I’ve never understood the idea that abortion is solely a woman’s “choice.” It may be that the man who impregnates a woman isn’t interested in remaining with her or in sharing responsibility for raising a child. That’s his loss.

But we live in a different world than when Roe v Wade was first decided. Back in 1973, Justice Blackmun, a former attorney for the Mayo Clinic, believed that abortion would be a decision made by a husband and wife. The “right to privacy” that was recognized by Roe fell within the confines of a consulting relationship between a doctor and a married woman. It was not all-inclusive and it didn’t exclude the male partner in the decision.

This is where pro-abortion advocates went off the rails. By demanding the right for a woman to unilaterally terminate the life growing in her womb, they made the abortion debate about women’s rights instead of about the health and welfare of all. They excluded half the population from having a say in baby-making because they are male.

Making babies is not a single-sex operation, no matter what feminists say. Conversely, those men who claim that contraception is a woman’s responsibility, as is the end result of a sexual relationship if a child is conceived, need to take a hard look at themselves in a mirror. What kind of a man abandons his primary responsibility of manhood like that? It’s no wonder there are 600,000 abortions in the U.S. every year.

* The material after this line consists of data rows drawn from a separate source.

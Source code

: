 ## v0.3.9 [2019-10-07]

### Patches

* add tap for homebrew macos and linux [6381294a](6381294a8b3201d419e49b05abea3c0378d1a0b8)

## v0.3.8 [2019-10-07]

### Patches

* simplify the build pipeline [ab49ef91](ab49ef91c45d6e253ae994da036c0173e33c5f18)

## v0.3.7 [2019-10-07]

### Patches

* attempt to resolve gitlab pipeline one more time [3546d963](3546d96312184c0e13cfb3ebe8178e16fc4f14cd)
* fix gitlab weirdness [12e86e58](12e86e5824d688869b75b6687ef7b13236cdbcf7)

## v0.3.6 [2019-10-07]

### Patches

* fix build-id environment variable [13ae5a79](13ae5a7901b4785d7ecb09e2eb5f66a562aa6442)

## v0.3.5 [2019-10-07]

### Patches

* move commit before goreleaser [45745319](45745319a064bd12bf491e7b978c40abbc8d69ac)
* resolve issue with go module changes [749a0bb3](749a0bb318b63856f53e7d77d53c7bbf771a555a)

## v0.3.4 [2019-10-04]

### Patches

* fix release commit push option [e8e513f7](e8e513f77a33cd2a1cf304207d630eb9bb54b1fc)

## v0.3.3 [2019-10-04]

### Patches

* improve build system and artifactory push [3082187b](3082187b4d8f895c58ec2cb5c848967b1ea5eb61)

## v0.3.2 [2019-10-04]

The way that nature fixed it (or God planned it), men and women need each other. And sharing the burden — and joy — of raising children is nature’s way of propagating the species. By programming the human brain so that the sexes are co-dependent on each other — chemically bound and joined at every level — nature was assuring that the next generation would survive.

Today, about 40 percent of children are born to unmarried mothers, up from 28 percent in 1990. Of course, societal norms have changed and many of those babies are born to loving couples in committed relationships.

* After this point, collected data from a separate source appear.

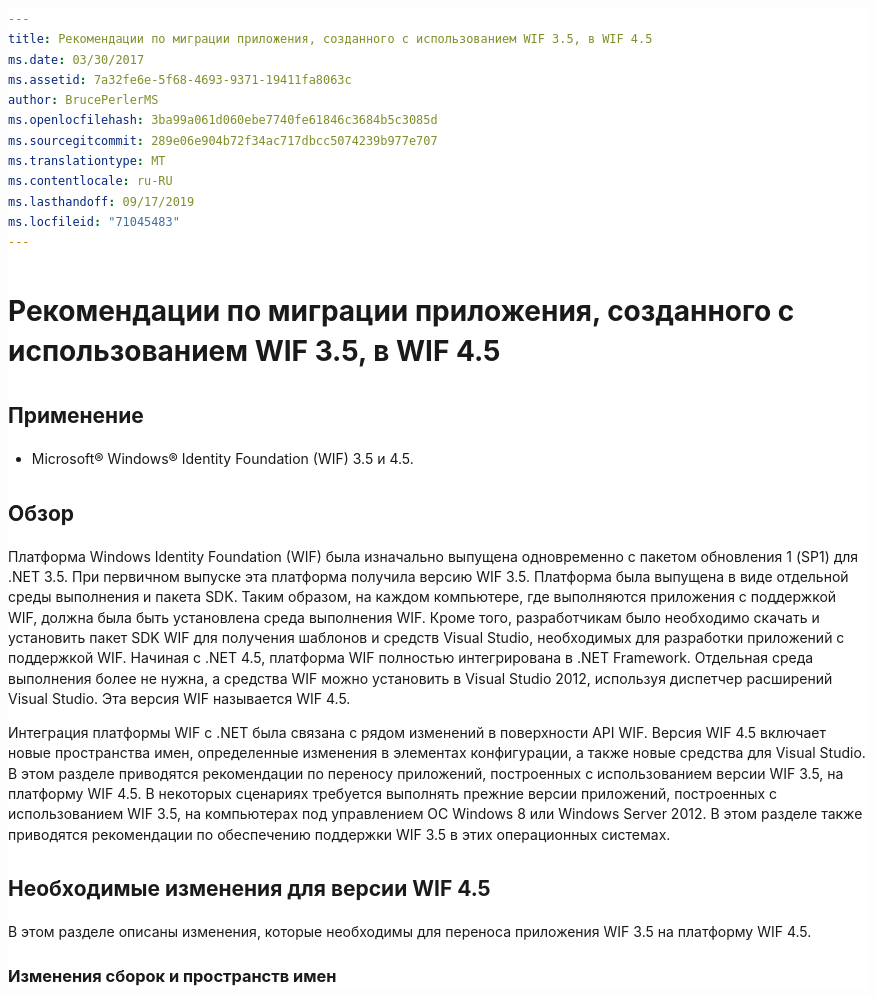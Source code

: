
 ```yaml
---
title: Рекомендации по миграции приложения, созданного с использованием WIF 3.5, в WIF 4.5
ms.date: 03/30/2017
ms.assetid: 7a32fe6e-5f68-4693-9371-19411fa8063c
author: BrucePerlerMS
ms.openlocfilehash: 3ba99a061d060ebe7740fe61846c3684b5c3085d
ms.sourcegitcommit: 289e06e904b72f34ac717dbcc5074239b977e707
ms.translationtype: MT
ms.contentlocale: ru-RU
ms.lasthandoff: 09/17/2019
ms.locfileid: "71045483"
---
```

# <a name="guidelines-for-migrating-an-application-built-using-wif-35-to-wif-45"></a>Рекомендации по миграции приложения, созданного с использованием WIF 3.5, в WIF 4.5

## <a name="applies-to"></a>Применение

- Microsoft® Windows® Identity Foundation (WIF) 3.5 и 4.5.

## <a name="overview"></a>Обзор

Платформа Windows Identity Foundation (WIF) была изначально выпущена одновременно с пакетом обновления 1 (SP1) для .NET 3.5. При первичном выпуске эта платформа получила версию WIF 3.5. Платформа была выпущена в виде отдельной среды выполнения и пакета SDK. Таким образом, на каждом компьютере, где выполняются приложения с поддержкой WIF, должна была быть установлена среда выполнения WIF. Кроме того, разработчикам было необходимо скачать и установить пакет SDK WIF для получения шаблонов и средств Visual Studio, необходимых для разработки приложений с поддержкой WIF. Начиная с .NET 4.5, платформа WIF полностью интегрирована в .NET Framework. Отдельная среда выполнения более не нужна, а средства WIF можно установить в Visual Studio 2012, используя диспетчер расширений Visual Studio. Эта версия WIF называется WIF 4.5.

Интеграция платформы WIF с .NET была связана с рядом изменений в поверхности API WIF. Версия WIF 4.5 включает новые пространства имен, определенные изменения в элементах конфигурации, а также новые средства для Visual Studio. В этом разделе приводятся рекомендации по переносу приложений, построенных с использованием версии WIF 3.5, на платформу WIF 4.5. В некоторых сценариях требуется выполнять прежние версии приложений, построенных с использованием WIF 3.5, на компьютерах под управлением ОС Windows 8 или Windows Server 2012. В этом разделе также приводятся рекомендации по обеспечению поддержки WIF 3.5 в этих операционных системах.

## <a name="changes-required-for-wif-45"></a>Необходимые изменения для версии WIF 4.5

В этом разделе описаны изменения, которые необходимы для переноса приложения WIF 3.5 на платформу WIF 4.5.

### <a name="assembly-and-namespace-changes"></a>Изменения сборок и пространств имен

It’s no guarantee those couples will remain together, and the same can be said for married couples. Today, around a quarter of all children grow up in a single-parent household. But the separation of a mother and father is no reason to abort a pregnancy in the first place. Everyone deserves a chance.

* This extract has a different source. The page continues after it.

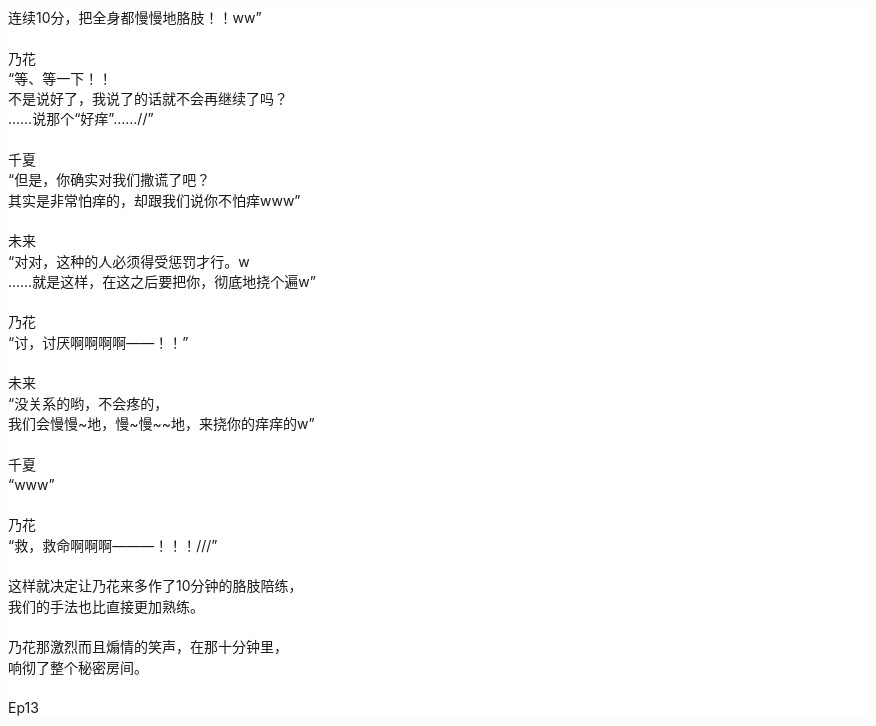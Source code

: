 连续10分，把全身都慢慢地胳肢！！ww”<br><br>乃花<br>“等、等一下！！<br>不是说好了，我说了的话就不会再继续了吗？<br>……说那个“好痒”……//”<br><br>千夏<br>“但是，你确实对我们撒谎了吧？<br>其实是非常怕痒的，却跟我们说你不怕痒www”<br><br>未来<br>“对对，这种的人必须得受惩罚才行。w<br>……就是这样，在这之后要把你，彻底地挠个遍w”<br><br>乃花<br>“讨，讨厌啊啊啊啊——！！”<br><br>未来<br>“没关系的哟，不会疼的，<br>我们会慢慢\~地，慢\~慢\~\~地，来挠你的痒痒的w”<br><br>千夏<br>“www”<br><br>乃花<br>“救，救命啊啊啊———！！！///”<br><br>这样就决定让乃花来多作了10分钟的胳肢陪练，<br>我们的手法也比直接更加熟练。<br><br>乃花那激烈而且煽情的笑声，在那十分钟里，<br>响彻了整个秘密房间。<br><br>Ep13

And if there’s one thing our Constitution is supposed to do it is protect the weakest among us. But the liberal justices didn’t see it that way.

In their joint dissent, the court’s liberal justices blasted the majority for a decision that “says that from the very moment of fertilization, a woman has no rights to speak of.”

“A State can force her to bring a pregnancy to term, even at the steepest personal and familial costs,” the dissent said.

“At the very moment of fertilization,” the woman and/or man made a conscious decision not to use any contraception, thus rolling the dice on having a child.

Should the state also make good on the gambling losses of casino goers? That’s a ludicrous metaphor but it gets the point across. Man + Woman + Sex, Sometimes = Babies. Deal with the consequences or (shame on me for suggesting it): don’t have unprotected sex.

The end of Roe is not the end of pro-abortion agitation. There will be accommodations, compromises, and legal arrangements that will allow abortions under certain circumstances in all states.

But the pro-abortion forces are going to have to find another argument on which to base their “right” to abortion.